At first, the Australian Quarantine and Inspection Service had requested a "clearer copy" of a quarantine clearance ticket. Then the shipping agency, MISC, needed proof from its Pakistan office that the shipment had been paid for.

Until then, MISC in Sydney was refusing to release the shipment; and Mr Jalalaty was under pressure from alleged Dutch co-conspirator Henry Kinch.

"What seems to be the hold-up?" Mr Kinch asked in an email on Friday, May 2, 2008. "What are we waiting for?"

Adding to Mr Jalalaty's worries was the fact that the shipping container was due to be inspected and samples taken by quarantine officials on Monday, May 5.

In phone conversations, intercepted by the Australian Federal Police, Mr Jalalaty said he had already paid $20,000 for the shipment, but Pakistani-based Shahd Kahn was claiming he had "not received a penny" and would not provide the original documents until the money was received.

"I have received nothing . . . at the moment I need E20,000," Mr Kahn said.

Mr Jalalaty said he would pay the money "as soon as the bank opens on Monday", stressing that he needed the original documents to be at the MISC office in Pakistan by Monday morning, "or I am in big trouble here".
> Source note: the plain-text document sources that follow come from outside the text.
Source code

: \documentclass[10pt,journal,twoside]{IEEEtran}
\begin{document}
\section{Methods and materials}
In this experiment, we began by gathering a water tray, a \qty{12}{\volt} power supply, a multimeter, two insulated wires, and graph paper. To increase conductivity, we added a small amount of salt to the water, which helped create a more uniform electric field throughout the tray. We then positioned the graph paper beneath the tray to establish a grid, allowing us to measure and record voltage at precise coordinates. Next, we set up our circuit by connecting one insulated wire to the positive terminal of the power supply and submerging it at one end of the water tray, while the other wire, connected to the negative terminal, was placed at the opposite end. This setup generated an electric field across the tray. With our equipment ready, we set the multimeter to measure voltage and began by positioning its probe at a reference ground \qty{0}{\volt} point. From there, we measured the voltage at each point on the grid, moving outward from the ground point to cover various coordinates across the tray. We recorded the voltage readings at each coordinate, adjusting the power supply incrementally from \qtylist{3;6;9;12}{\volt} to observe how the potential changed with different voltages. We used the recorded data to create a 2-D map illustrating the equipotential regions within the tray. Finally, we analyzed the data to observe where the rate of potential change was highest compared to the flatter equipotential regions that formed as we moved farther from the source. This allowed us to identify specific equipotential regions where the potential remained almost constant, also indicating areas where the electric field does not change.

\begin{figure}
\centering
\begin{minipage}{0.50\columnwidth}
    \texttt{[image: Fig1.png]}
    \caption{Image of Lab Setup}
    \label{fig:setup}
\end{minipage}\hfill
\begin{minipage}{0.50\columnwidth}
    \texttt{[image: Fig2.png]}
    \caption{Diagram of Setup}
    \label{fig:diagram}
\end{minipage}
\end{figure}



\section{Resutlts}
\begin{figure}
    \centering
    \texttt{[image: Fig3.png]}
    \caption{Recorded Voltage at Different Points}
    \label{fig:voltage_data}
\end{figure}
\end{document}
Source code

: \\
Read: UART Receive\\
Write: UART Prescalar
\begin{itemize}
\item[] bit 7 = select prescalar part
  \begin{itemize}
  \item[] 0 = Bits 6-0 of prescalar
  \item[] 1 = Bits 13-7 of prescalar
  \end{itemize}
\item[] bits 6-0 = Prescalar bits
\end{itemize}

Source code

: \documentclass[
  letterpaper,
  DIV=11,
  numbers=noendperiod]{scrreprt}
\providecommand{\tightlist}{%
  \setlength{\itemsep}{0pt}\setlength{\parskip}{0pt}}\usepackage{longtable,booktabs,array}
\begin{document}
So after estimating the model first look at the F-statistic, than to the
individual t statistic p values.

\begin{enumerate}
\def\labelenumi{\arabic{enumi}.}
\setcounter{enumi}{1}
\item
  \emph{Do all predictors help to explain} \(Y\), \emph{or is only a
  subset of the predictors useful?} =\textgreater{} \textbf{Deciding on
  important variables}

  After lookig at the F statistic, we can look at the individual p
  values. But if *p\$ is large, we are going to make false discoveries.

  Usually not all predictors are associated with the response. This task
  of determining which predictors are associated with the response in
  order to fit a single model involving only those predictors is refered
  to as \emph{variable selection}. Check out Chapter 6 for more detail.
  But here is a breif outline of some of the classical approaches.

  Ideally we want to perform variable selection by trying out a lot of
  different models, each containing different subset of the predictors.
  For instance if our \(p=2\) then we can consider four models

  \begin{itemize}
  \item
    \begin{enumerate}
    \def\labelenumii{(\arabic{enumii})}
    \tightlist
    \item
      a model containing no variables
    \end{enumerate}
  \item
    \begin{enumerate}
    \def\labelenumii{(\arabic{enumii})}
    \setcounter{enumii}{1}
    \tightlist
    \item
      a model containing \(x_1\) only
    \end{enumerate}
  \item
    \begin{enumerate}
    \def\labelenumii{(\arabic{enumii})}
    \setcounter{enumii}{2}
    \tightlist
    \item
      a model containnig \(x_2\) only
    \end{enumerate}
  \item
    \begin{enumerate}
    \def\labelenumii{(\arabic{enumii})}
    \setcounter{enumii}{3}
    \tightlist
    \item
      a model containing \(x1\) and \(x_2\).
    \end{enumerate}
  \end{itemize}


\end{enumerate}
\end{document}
Exactly one month later, Mr Standen and Mr Jalalaty were arrested and charged with conspiracy to import $120m worth of pseudoephedrine to Australia, with the alleged drugs hidden in a shipping container of rice from Pakistan.

The crown alleges that Mr Standen -- the former assistant director of the NSW Crime Commission -- who had previously worked with Customs and the AFP, used his inside knowledge to advise Mr Jalalaty and Mr Kinch on the best ways to avoid detection.

But Mr Standen's counsel, Mark Ierace SC, has told a NSW Supreme Court jury his client's relationship with the pair had no "ulterior criminal purpose" and he had expected the container to hold only rice.

Wednesday, April 6, 2011

'Ransom note' revealed at Standen trial

Margaret Scheikowski April 6, 2011 - 5:04PM

The drug plot trial of former crime fighter Mark Standen has been told of a "ransom note" demanding money for documents needed to release a Pakistani shipment.

"If I do not get the money quickly I can face big problem," the handwritten note said.

"So, please, take my request seriously and finish the problem as soon as possible."

Advertisement: Story continues below
Standen, 54, has pleaded not guilty to conspiring with drug trafficker James Kinch and foodstuff businessman Bakhos "Bill" Jalalaty, between 2006 and 2008, to import pseudoephedrine, used to make the drugs speed and ice.

The former assistant director of investigations for the NSW Crime Commission also has denied taking part in the supply of 300kg of the substance and conspiring to pervert the course of justice.

The plot allegedly involved importing the pseudoephedrine in a container of rice from Pakistan.

But the NSW Supreme Court jury has been told the container, which arrived in Sydney on April 26, 2008, did not actually contain the banned substance.

On Wednesday, the jury continued to listen to numerous intercepted phone calls and read emails, faxes and other documents including an arrival notice for the six-metre container holding 18,158 kilos of rice in various-sized bags.

The jury heard phone calls between Jalalaty and officials who spoke of the need for the original Bill of Lading and other documents before the container could be released.

Australian Federal Police Sergeant Paul Watt told the jury that a search of Jalalaty's office revealed a document which the businessman is recorded as describing as a "ransom note".

The jury was read a text sent by Jalalaty on April 29 to a member of the Dutch syndicate said to be involved in the plot.

"We just opened the envelope and there are no originals but a demand to pay for wat (sic), I don't know," he texted.

"What the hell is going on?"

In a later phone call between the pair, Jalalaty said he had received copies of the documents, which were not legible, as well as a "ransom letter".

He reads out the letter which says: "Hello man, I am sending the photocopy of the document because 4 the original B/L I must pay the money to these people who cleared the matter for me".

It also said: "If you need the original then your side should pay".

In the phone call, Jalalaty asks the Dutch syndicate member who would have written the letter but he replies he did not know.

"I want to kill this man, I don't know who he is," Jalalaty said.

In another call on the same day, Jalalaty is told to destroy the note and is reassured that the relevant documents are being dealt with.

The trial is continuing before Justice Bruce James.